Начну на флейте стихи печальны,
Зря на Россию чрез страны дальны:
Ибо все днесь мне ее доброты
Мыслить умом есть много охоты.
Как сказал в нашем веке поэт Ходасевич:
В тот день на холмы снеговые
Камена русская взошла
И дивный голос свой впервые
Далеким сестрам подала.
Ходасевич имел в виду снеговые холмы Фрейберга, на которые русская камена взошла в 1739 году, по случаю написания Ломоносовым оды на взятие Хотина, – мы можем утверждать, не рискуя грубо ошибиться, что первое ее явление было одиннадцатью годами раньше, что взошла она на парижские снеговые холмы и оттуда подала дивный голос латинским сестрам, сказав:
Виват Россия! виват драгая!
Виват надежда! виват благая!
……………………
О благородстве твоем высоком
Кто бы не ведал в свете широком?
……………………
Твои все люди суть православны
И храбростию повсюду славны;
Чада достойны таковой мати,
Везде готовы за тебя стати.
Чем ты, Россия, неизобильна!
Где ты, Россия, не была сильна?
……………………
Сто мне языков надобно б было
Прославить все то, что в тебе мило!
Среди любителей русской поэзии репутация Тредиаковского никогда не была высока, все знают «Стоит древесна к стене примкнута…», многие читали роман Лажечникова «Ледяной дом», в котором поэт наш изображен в самом непривлекательном виде. Крупицей подлинного поэтического таланта Тредиаковский обладал, но действительно это был человек незнатный, попавший в то жестокое время в высший круг и не всегда умевший сохранить в нем свое достоинство. Приема такого, знаете, жеста – у него вообще не было. Парвеню, разночинец. К тому же еще и педант законченный.
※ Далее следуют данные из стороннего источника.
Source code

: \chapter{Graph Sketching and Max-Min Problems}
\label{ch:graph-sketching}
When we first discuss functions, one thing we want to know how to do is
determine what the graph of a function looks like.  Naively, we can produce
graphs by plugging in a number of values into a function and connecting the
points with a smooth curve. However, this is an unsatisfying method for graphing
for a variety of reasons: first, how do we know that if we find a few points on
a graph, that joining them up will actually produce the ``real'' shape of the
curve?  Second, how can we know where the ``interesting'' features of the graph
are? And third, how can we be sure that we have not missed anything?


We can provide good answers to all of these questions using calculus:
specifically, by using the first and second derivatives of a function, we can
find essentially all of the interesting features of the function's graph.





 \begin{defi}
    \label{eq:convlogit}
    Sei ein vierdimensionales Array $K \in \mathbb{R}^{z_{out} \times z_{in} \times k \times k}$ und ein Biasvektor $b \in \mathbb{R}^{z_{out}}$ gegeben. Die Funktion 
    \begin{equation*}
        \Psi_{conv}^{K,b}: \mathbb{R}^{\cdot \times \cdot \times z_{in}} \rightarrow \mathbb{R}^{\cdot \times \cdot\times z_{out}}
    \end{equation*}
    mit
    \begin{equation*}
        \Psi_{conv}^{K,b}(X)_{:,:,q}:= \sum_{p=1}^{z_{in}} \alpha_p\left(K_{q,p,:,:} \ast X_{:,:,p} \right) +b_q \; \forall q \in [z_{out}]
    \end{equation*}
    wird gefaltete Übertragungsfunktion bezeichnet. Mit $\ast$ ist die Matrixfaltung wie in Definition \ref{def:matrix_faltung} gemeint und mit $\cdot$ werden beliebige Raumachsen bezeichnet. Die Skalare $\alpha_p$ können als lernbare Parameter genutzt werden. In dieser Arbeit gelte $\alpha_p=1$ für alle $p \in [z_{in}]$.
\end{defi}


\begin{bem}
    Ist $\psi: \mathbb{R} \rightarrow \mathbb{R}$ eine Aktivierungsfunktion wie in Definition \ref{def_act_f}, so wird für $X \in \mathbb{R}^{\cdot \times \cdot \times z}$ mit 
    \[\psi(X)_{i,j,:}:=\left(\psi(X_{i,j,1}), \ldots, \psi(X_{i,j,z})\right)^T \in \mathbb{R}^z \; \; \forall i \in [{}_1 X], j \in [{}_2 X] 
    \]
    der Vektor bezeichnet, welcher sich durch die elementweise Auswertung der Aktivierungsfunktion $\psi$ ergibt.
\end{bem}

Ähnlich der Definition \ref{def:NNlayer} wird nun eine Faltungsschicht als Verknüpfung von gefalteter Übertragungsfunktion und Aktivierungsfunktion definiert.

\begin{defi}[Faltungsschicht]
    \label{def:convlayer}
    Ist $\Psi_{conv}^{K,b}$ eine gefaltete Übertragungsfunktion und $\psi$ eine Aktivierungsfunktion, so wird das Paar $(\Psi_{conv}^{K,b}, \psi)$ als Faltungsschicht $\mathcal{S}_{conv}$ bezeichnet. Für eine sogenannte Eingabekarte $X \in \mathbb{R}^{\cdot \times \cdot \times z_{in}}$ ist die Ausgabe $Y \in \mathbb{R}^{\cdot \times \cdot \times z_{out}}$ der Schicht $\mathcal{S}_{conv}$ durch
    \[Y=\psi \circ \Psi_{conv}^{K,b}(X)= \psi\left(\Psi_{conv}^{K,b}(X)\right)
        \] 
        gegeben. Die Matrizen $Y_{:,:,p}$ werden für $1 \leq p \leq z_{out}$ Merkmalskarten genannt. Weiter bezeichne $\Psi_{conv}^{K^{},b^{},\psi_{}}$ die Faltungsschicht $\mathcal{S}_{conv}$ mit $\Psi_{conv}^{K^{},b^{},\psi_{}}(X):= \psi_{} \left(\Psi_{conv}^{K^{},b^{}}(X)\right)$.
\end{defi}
Письма Тредиаковского читать тяжело. То он упоен свыше меры успехом своей (то есть, конечно, тальмановской) «Езды в остров любви» и неизящно так пыжится, то унижается – и тоже сверх меры, тоже некартинно.
Впрочем, это все внешние какие-то особенности, внешние черты характера, которые могли бы огорчать жену Василия Кирилловича и до которых посторонним людям, в сущности, не должно быть дела. А личность Тредиаковского как теоретика литературы, как ученого – личность выдающаяся, достойная вечной памяти и уважения.
1735 год – год издания его трактата «Новый и краткий способ к сложению российских стихов» – одна из ключевых дат в истории нашей литературы.
Тредиаковский почувствовал, что некоторые русские силлабические вирши не так плохи, как положено им быть, – и именно из-за того, что русские сочинители то и дело отступают невольно от польских правил, увлекаемые внутренней логикой родного языка.
И вот он совершает свой подвиг: провозглашает и обосновывает тонический принцип стихосложения, вводит понятие «стопы» (и предлагает мерить стих стопами, а не слогами), предлагает вполне удовлетворительные образцы новой поэзии.
В январе 1736 года Ломоносов на последние гроши покупает эту книгу и бережно, ревниво (по счастливому выражению А. Морозова) увозит ее с собой за границу.
Вот слова из трактата «Новый и краткий способ к сложению российских стихов», достойные особенного внимания и сочувствия:
«Всю я силу взял сего нового стихотворения из самых внутренностей свойства, нашему стиху приличного; и буде желается знать, но мне надлежит объявить, то поэзия нашего простого народа к сему меня довела».
(Лишний раз подтверждается мысль К. Аксакова: «Источник внутренней силы и жизни и, наконец, мысль всей страны пребывают в простом народе». Мы можем что-то совершить на поприще личной деятельности, личного сознания только тогда, когда между нами и народом нашим есть «непрерывная живая связь и взаимное понимание»).
Но гением Тредиаковский не был. Предмет, на котором он споткнулся, это тот именно предмет, о который всегда претыкаются обыкновенные люди. Этот предмет – мода.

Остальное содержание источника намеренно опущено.